***** Provided records *****

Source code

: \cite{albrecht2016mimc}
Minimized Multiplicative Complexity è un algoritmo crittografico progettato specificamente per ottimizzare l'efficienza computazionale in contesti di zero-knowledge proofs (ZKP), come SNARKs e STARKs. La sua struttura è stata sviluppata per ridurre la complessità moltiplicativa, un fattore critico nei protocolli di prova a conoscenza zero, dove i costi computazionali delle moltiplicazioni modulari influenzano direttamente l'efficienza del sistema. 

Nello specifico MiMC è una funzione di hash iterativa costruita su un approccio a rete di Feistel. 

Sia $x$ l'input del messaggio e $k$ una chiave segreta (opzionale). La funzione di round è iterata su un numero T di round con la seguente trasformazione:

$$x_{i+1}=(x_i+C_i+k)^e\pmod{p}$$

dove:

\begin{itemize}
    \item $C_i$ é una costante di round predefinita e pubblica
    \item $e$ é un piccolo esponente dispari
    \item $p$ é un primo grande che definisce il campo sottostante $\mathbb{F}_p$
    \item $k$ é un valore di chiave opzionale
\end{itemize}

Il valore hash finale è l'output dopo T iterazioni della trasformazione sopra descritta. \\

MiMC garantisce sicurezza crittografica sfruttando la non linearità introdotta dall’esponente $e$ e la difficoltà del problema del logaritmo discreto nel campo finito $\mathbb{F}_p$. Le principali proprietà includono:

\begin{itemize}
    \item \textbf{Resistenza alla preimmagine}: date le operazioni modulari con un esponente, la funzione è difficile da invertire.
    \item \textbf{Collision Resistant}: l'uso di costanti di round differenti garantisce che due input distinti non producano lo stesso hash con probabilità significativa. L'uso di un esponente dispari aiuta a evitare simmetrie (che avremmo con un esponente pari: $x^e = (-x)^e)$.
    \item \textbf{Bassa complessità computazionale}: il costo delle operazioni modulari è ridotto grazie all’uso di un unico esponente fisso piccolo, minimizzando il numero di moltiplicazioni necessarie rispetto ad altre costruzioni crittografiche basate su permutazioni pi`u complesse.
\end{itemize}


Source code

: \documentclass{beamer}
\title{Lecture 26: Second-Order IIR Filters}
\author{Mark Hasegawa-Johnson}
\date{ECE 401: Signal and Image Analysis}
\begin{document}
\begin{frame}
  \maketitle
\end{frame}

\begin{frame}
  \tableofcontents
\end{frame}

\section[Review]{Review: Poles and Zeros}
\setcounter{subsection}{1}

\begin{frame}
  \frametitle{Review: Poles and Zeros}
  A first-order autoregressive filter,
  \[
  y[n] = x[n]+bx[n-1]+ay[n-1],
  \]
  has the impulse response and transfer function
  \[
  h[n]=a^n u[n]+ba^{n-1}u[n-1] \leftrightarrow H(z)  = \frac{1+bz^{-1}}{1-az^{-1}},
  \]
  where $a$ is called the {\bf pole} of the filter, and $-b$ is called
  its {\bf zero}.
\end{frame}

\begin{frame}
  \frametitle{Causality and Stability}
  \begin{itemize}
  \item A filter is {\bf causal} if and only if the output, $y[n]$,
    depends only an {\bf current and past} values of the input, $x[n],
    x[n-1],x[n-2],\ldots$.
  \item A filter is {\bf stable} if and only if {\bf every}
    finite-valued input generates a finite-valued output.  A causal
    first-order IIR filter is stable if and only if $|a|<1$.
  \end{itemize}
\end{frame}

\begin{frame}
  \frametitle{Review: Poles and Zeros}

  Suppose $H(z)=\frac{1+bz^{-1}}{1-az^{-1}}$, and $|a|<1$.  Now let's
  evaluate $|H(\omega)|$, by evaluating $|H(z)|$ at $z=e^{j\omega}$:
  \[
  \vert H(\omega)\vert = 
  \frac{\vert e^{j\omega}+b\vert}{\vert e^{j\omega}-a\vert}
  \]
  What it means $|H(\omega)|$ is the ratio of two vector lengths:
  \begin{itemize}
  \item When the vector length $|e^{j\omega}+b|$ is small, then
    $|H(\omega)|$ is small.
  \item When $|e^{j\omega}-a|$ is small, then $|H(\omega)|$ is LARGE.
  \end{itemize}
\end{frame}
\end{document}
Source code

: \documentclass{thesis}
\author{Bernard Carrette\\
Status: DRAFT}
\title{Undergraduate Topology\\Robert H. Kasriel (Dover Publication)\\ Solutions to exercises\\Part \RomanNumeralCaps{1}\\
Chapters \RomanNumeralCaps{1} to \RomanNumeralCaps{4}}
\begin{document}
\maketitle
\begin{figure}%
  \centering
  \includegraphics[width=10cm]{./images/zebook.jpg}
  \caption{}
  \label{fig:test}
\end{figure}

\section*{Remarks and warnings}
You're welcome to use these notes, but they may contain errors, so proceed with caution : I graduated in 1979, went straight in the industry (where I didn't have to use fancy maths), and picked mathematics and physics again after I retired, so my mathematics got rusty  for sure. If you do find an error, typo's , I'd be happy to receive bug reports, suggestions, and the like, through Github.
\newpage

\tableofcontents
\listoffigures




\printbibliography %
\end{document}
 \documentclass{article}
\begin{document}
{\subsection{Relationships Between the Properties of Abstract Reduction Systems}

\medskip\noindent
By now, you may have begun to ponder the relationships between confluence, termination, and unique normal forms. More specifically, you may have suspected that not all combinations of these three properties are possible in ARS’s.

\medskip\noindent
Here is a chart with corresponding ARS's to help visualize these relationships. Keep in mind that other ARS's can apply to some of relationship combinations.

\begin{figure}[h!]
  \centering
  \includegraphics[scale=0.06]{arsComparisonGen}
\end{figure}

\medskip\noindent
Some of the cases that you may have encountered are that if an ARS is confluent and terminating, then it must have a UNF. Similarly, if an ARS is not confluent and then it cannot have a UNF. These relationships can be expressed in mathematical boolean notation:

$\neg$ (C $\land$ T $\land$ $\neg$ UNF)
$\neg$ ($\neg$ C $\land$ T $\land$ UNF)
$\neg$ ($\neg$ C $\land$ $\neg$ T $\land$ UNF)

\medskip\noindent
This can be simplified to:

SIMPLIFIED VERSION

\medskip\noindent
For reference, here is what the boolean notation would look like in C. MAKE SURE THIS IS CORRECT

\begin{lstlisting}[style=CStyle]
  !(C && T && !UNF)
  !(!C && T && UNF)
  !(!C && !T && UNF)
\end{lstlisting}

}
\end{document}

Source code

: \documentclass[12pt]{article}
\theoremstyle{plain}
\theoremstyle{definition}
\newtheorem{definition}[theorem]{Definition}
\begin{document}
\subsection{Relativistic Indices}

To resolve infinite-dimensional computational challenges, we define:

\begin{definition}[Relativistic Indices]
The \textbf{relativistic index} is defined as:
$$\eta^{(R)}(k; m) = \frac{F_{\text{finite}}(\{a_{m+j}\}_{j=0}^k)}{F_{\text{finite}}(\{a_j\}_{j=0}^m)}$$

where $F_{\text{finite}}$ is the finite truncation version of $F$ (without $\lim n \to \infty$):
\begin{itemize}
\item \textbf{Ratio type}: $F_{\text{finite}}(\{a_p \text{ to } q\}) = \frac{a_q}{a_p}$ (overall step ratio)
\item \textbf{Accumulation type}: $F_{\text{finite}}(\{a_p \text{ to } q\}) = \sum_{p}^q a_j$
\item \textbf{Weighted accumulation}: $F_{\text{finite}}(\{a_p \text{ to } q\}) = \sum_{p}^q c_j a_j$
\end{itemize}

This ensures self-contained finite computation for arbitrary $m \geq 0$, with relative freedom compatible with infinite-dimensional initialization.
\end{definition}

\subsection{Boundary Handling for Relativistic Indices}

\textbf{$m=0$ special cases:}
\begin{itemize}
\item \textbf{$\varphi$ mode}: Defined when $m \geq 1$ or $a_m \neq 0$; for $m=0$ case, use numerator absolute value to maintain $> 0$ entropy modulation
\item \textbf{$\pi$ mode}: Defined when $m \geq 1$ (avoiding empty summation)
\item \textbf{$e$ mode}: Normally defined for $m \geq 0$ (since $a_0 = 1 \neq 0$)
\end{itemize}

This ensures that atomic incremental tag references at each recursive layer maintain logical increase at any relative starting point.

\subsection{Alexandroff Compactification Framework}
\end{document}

*****

• _Exercise instructions_
Pull every line containing "only" from the data.

• _Answer to the exercise_
  \item A filter is {\bf causal} if and only if the output, $y[n]$,
    depends only an {\bf current and past} values of the input, $x[n],
  \item A filter is {\bf stable} if and only if {\bf every}
    first-order IIR filter is stable if and only if $|a|<1$.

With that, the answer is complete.